## Work order
Pick out every line of the entries below where "needs" occurs, and copy those lines.
--- Data for review Enclosed Below ---
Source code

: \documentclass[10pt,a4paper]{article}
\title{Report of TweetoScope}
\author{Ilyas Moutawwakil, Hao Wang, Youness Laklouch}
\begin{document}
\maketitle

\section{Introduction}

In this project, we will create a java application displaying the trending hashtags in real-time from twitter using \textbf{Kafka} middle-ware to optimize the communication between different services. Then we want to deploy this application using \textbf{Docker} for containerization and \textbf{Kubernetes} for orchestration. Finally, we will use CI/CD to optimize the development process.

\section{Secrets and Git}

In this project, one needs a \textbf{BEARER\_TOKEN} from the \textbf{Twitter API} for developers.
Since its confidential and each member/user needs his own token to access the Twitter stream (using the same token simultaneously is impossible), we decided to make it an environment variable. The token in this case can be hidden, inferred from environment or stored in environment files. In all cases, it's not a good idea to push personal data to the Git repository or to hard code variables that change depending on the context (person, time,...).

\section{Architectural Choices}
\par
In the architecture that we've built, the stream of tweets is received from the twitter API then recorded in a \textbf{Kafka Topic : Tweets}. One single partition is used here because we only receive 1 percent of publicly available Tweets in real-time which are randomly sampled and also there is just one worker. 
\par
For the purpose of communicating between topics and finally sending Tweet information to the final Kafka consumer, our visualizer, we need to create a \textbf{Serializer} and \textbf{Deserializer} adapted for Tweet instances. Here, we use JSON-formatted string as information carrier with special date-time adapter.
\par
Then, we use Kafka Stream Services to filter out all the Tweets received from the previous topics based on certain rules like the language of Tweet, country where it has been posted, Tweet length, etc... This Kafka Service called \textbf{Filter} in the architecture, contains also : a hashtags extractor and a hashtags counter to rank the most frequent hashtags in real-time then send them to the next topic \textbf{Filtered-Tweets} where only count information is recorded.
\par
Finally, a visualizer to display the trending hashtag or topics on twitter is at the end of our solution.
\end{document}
--- End of Enclosed Data for review ---
## Answer to this exercise
In this project, one needs a \textbf{BEARER\_TOKEN} from the \textbf{Twitter API} for developers.
Since its confidential and each member/user needs his own token to access the Twitter stream (using the same token simultaneously is impossible), we decided to make it an environment variable. The token in this case can be hidden, inferred from environment or stored in environment files. In all cases, it's not a good idea to push personal data to the Git repository or to hard code variables that change depending on the context (person, time,...).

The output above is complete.